What Regulators Expect: Reporting and Documentation Requirements
| Regulatory Requirement | What It Means | Documentation Required |
|---|---|---|
| Defined Testing Strategy | Annual testing aligned with risk profile and business functions | Testing policy, annual test plan, risk classification of ICT assets |
| Clear Scope and Criticality Mapping | Focus on systems supporting critical functions | Asset inventory with business impact mapping, critical function registry |
| Qualified & Independent Test Execution | Internal or external testers must be qualified and demonstrably independent | Tester credentials, independence declarations, vendor assessments |
| Methodology Transparency | Use of structured frameworks for pen testing and TLPT | Methodological framework (e.g., TIBER-EU, NIST), test scripts, threat models |
| Evidence of Testing and Findings | Testing must generate actionable insights and demonstrate coverage | Test reports, logs, screenshots, lateral movement paths, root cause summaries |
| Remediation and Risk Treatment | Gaps must be tracked, prioritized, and resolved on time | Remediation tracker, ticketing logs, sign-offs, risk acceptance statements |
| Governance and Reporting Oversight | Senior management must review and own testing outcomes | Board or committee briefings, risk reports, corrective action dashboards |
| Regulator Coordination (TLPT) | Pre-approval and observation may be required for high-impact institutions | Communications with competent authorities, scope sign-off, observer notes |
How Can Astra Help?
As a CREST-accredited and PCI ASV-certified platform, Astra Security helps organizations meet DORA’s security testing and resilience requirements through continuous, automated, and manual VAPT. Its PTaaS platform offers web app, API, and cloud infrastructure testing, all mapped to real-world risk and compliance needs.

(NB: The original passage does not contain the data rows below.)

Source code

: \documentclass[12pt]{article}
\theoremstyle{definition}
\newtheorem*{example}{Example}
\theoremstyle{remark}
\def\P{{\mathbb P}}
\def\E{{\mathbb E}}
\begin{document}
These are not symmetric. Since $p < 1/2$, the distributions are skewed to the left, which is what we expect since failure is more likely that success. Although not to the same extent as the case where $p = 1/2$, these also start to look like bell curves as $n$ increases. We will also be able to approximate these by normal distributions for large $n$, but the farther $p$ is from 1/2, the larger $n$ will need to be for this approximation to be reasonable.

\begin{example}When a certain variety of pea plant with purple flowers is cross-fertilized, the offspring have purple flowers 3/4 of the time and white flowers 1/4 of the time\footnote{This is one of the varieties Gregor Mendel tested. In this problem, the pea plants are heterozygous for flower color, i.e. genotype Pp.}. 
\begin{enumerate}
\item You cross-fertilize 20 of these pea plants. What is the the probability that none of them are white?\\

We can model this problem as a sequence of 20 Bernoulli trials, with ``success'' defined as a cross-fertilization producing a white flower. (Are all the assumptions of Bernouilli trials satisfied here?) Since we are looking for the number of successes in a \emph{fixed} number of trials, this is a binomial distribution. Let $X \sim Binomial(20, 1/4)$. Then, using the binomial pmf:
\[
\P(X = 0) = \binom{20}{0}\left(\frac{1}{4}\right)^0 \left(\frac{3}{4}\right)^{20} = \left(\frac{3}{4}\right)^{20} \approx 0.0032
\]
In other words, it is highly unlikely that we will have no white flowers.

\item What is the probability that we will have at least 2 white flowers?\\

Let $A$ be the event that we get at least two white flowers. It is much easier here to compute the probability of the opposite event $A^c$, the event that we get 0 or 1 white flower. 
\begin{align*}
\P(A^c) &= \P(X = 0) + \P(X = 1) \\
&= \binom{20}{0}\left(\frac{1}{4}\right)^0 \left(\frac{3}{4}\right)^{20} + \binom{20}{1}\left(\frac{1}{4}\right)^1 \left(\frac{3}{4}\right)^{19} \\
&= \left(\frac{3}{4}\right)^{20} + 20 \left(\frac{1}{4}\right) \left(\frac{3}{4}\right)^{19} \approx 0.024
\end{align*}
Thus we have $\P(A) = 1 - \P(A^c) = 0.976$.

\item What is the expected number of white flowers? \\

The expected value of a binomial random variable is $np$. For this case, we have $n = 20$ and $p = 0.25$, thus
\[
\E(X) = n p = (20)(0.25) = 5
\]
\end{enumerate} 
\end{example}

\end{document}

With 15,000+ test cases, expert-validated findings, and audit-ready reports, Astra enables ongoing threat exposure management, fix validation, and incident readiness. Built-in CI/CD integration, role-based access, and compliance tracking ensure that security is embedded into digital operations, as mandated by DORA.
Astra Pentest is built by the team of experts that helped secure Microsoft, Adobe, Facebook, and Buffer
Final Thoughts
DORA penetration testing is a signal that operational resilience is now a board-level, engineering-deep mandate. The challenge ahead isn’t whether to act, but how quickly and confidently you can align testing with real-world threats and regulatory scrutiny.

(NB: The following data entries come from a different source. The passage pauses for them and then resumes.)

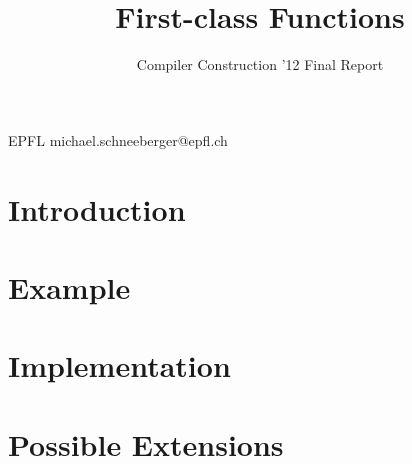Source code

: \documentclass[nocopyrightspace,11pt,authoryear,preprint]{sigplanconf}
\begin{document}


\title{First-class Functions}
\subtitle{Compiler Construction '12 Final Report}

           {EPFL}
           {michael.schneeberger@epfl.ch}

\maketitle

\section{Introduction}


\section{Example}


\section{Implementation}


\section{Possible Extensions}

\end{document}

From here, the priority is clarity: clarity on what is critical, who is responsible, and how resilience will be demonstrated under pressure. Organizations that treat this as a strategic capability (not a regulatory chore) will be the ones trusted to lead in a digitized, high-stakes financial system.
FAQs
How is TLPT different from regular penetration testing?
TLPT simulates real-world attacks based on current threat intelligence and adversary tactics. Unlike regular pentests, which are scoped and checklist-driven, TLPT tests resilience by mimicking sophisticated threat actors to assess detection, response, and recovery capabilities across systems, people, and processes.
Who needs to do TLPT under DORA?
Under DORA, TLPT is mandatory for critical financial entities designated by European supervisory authorities. This includes major banks, payment institutions, clearing houses, and certain ICT third-party providers whose disruption could impact financial stability or operational continuity across the EU.
What’s the testing frequency under DORA?
Entities must conduct TLPT at least once every three years, unless regulators specify otherwise. However, frequency may be adjusted based on risk level, previous test outcomes, or material changes in the threat landscape or operational structure.
Does DORA apply to SaaS vendors?
Yes, if your SaaS solution supports core financial operations or serves regulated financial entities, DORA may apply. ICT third-party service providers, including cloud and SaaS vendors, may fall under oversight, especially if they’re deemed critical to financial sector stability or continuity.